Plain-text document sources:
☆ ☆ ☆ ☆ ☆

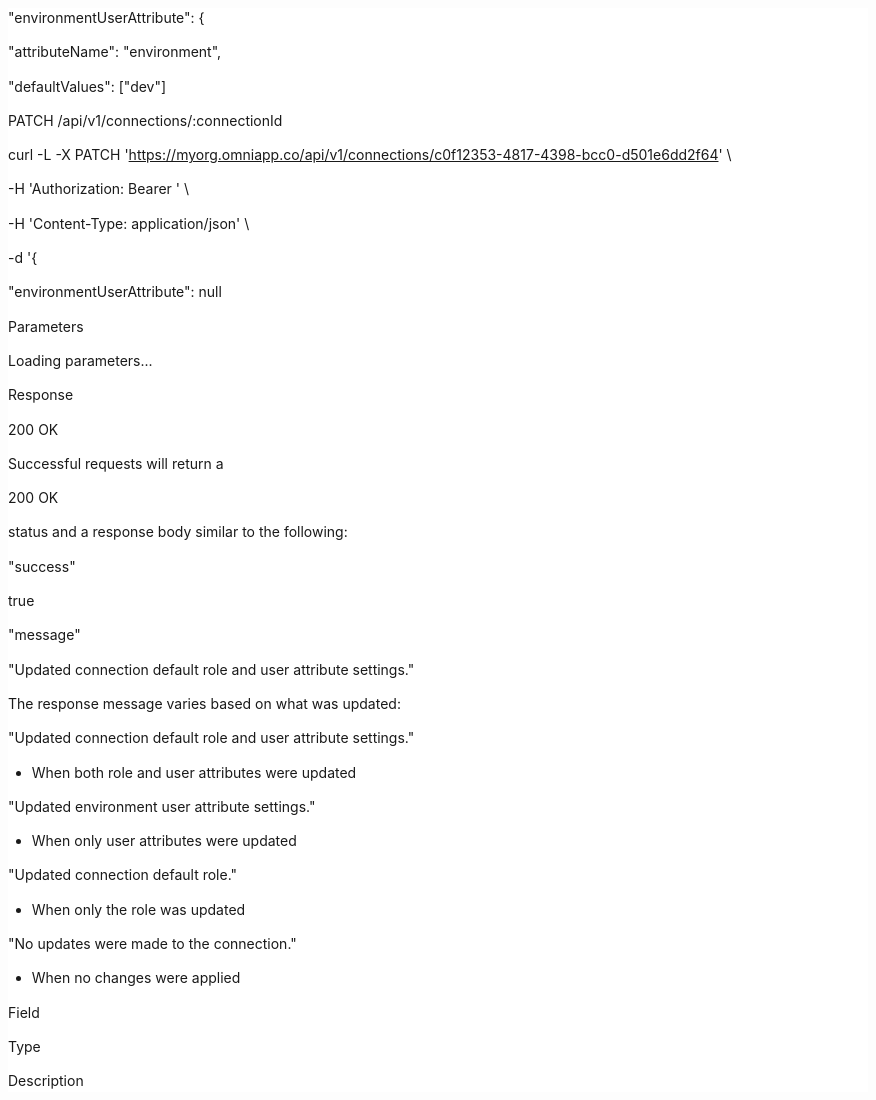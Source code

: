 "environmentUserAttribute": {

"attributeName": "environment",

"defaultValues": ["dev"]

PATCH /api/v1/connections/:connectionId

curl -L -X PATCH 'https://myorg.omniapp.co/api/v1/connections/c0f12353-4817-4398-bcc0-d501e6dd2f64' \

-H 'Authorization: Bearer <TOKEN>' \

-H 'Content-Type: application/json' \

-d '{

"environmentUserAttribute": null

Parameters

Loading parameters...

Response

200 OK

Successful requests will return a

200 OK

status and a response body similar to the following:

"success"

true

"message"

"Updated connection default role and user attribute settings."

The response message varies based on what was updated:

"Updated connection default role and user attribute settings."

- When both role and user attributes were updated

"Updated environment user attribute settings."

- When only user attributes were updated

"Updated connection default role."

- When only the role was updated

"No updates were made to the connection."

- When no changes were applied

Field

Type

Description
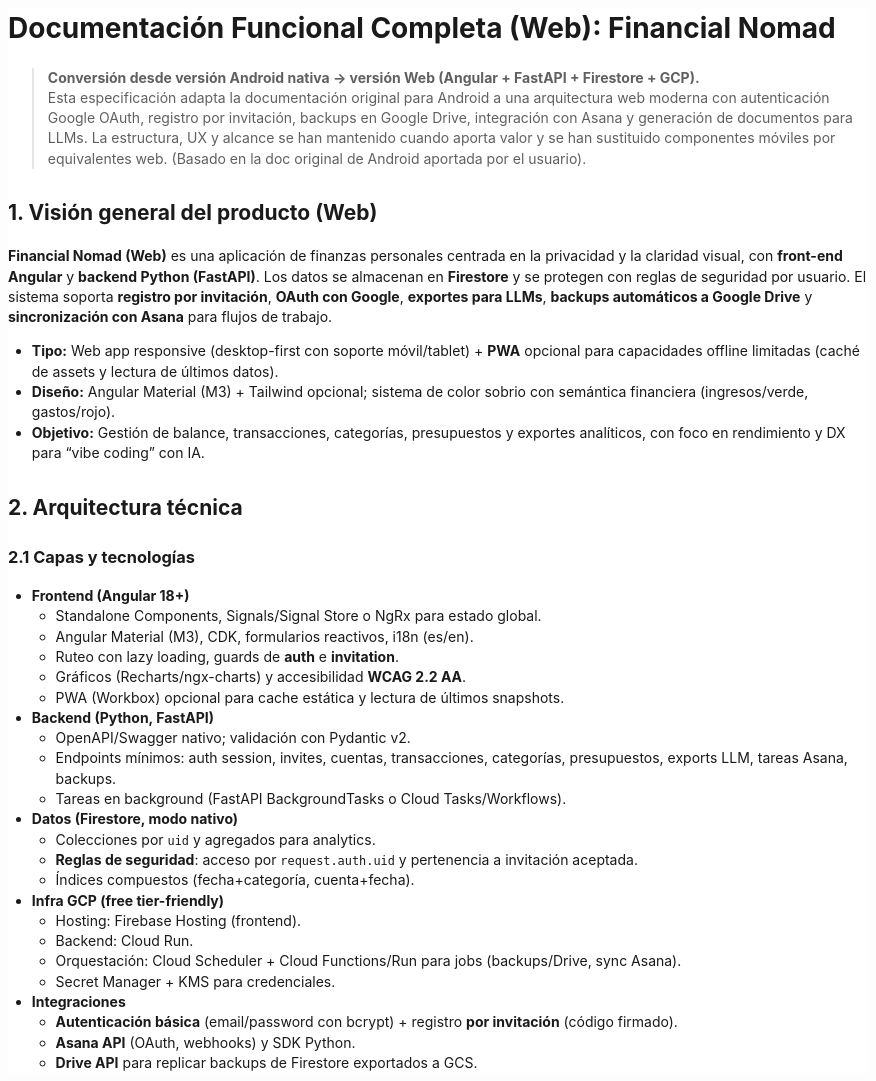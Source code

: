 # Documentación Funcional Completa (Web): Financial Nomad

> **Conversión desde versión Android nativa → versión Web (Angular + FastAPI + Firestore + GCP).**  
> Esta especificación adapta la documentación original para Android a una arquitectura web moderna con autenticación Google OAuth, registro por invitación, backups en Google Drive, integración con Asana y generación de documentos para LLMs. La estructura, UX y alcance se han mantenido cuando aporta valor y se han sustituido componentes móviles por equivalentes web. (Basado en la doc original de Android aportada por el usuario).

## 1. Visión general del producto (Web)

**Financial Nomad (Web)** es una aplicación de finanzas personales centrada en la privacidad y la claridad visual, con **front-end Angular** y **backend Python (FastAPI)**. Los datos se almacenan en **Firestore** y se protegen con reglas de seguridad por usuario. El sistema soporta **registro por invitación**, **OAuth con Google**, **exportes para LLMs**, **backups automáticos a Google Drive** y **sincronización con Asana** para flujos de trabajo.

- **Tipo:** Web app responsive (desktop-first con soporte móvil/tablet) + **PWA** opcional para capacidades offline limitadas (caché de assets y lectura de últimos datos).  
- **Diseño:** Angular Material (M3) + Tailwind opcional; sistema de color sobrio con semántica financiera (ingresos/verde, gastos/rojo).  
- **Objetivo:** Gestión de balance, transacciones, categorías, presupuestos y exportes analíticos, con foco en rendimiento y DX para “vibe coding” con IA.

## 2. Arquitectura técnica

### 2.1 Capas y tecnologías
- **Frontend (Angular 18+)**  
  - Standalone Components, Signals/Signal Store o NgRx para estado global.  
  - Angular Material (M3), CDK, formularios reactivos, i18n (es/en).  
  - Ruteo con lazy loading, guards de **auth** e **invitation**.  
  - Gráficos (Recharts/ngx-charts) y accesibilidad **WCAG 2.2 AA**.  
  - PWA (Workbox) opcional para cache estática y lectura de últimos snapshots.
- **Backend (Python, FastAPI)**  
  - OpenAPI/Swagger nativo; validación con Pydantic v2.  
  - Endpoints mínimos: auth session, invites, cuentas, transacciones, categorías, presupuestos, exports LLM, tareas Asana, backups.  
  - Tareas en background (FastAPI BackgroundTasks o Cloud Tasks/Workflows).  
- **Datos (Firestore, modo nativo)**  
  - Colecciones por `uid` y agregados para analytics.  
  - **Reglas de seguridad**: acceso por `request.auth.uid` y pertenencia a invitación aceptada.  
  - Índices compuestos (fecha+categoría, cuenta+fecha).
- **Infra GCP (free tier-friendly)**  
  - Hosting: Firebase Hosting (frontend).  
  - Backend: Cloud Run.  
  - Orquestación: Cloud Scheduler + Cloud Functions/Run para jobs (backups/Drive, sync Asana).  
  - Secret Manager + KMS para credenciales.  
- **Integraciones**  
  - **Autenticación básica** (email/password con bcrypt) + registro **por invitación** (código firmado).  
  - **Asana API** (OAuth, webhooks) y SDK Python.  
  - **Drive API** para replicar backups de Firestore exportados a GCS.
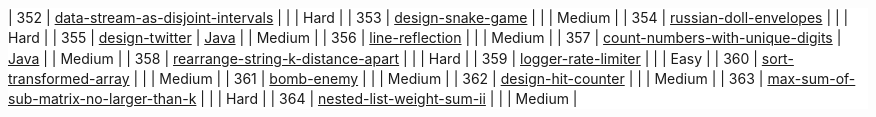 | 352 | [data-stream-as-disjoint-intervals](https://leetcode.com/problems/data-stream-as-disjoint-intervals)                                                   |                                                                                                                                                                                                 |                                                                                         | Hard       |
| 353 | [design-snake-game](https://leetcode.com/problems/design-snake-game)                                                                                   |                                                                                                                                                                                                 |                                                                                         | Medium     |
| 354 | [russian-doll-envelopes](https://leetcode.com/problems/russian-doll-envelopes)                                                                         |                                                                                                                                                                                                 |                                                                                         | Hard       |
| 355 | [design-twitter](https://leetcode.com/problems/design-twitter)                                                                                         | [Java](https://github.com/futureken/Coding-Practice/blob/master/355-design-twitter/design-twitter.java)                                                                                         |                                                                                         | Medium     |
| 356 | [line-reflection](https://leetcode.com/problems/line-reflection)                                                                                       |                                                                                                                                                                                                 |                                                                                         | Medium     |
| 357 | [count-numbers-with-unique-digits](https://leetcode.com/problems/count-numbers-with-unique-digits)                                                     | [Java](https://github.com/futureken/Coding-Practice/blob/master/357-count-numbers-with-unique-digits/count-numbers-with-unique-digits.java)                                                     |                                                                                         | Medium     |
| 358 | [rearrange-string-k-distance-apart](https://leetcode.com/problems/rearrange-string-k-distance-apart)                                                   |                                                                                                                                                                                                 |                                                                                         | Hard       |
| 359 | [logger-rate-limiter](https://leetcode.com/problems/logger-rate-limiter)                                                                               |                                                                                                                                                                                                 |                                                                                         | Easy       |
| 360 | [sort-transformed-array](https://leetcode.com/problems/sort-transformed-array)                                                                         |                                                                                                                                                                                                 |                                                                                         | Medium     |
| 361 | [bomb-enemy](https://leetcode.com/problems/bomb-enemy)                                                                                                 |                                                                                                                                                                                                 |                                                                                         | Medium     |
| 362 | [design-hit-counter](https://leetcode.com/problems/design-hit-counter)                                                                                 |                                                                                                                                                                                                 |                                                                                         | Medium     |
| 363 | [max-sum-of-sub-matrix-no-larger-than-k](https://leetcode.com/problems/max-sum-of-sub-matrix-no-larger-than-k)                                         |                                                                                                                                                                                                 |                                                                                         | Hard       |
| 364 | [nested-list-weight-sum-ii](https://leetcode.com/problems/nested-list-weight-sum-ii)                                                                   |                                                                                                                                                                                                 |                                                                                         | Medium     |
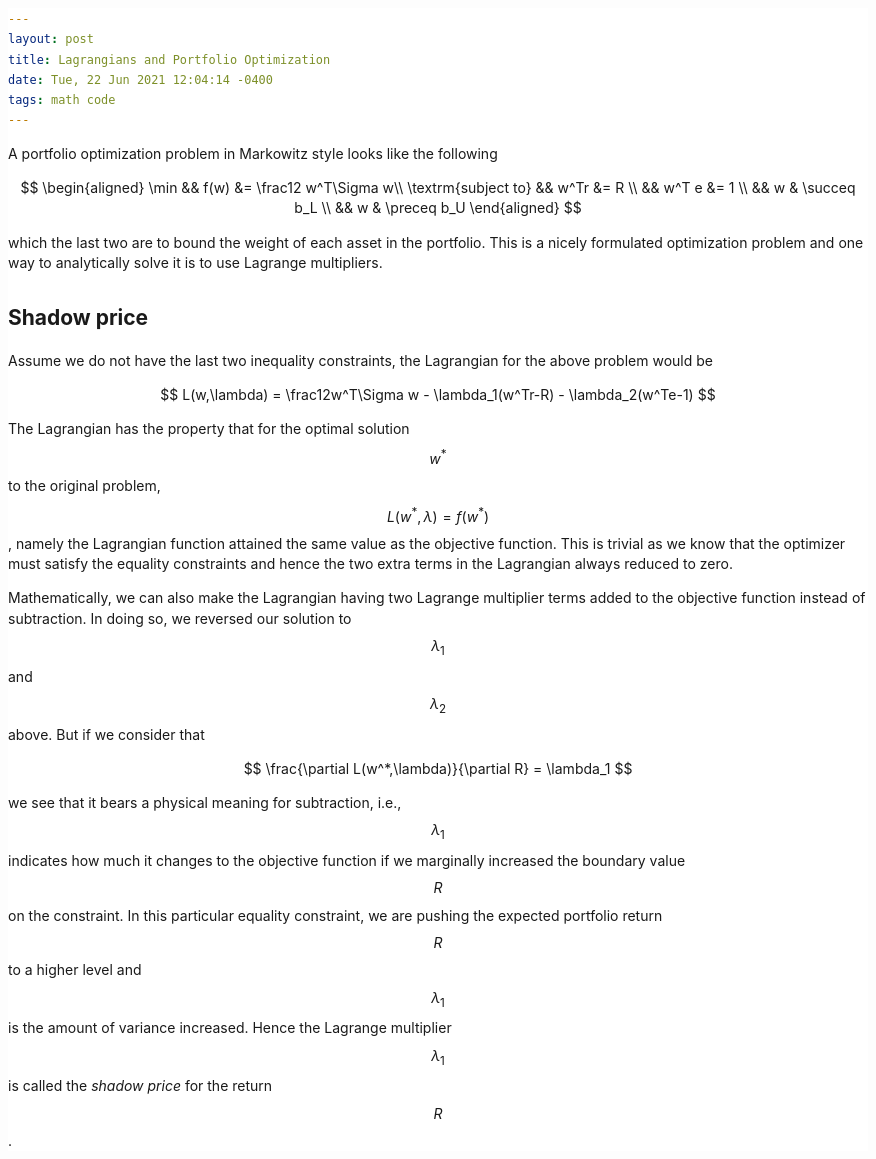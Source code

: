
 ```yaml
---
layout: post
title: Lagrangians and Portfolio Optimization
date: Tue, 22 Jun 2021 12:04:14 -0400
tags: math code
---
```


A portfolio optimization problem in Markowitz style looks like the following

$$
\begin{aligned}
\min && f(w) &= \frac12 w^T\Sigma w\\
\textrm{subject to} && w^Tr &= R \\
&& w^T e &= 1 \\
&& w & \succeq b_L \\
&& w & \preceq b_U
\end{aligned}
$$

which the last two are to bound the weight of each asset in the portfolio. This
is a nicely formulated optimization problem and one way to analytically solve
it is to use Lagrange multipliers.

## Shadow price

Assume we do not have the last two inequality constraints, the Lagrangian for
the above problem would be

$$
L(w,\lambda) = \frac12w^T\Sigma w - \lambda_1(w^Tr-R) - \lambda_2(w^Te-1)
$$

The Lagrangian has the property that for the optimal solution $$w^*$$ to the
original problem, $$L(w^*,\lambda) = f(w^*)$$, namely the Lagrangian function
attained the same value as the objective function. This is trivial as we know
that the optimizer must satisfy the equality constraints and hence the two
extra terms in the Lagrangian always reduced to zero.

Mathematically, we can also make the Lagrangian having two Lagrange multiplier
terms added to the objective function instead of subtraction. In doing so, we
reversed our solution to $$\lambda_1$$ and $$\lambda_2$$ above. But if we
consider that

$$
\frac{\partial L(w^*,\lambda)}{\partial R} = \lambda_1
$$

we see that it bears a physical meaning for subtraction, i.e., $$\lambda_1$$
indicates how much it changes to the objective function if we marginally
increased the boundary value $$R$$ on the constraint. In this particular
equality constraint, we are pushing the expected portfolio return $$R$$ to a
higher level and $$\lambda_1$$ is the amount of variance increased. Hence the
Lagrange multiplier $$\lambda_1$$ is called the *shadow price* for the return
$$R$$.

☆ ☆ ☆ ☆ ☆

ABOUT THIS TASK:
Give only the lines from the one holding "Assume we do" through the one holding "original problem, $$L(w^*,\lambda)", each restated exactly as it appears above.

TASK RESPONSE:
Assume we do not have the last two inequality constraints, the Lagrangian for
the above problem would be

$$
L(w,\lambda) = \frac12w^T\Sigma w - \lambda_1(w^Tr-R) - \lambda_2(w^Te-1)
$$

The Lagrangian has the property that for the optimal solution $$w^*$$ to the
original problem, $$L(w^*,\lambda) = f(w^*)$$, namely the Lagrangian function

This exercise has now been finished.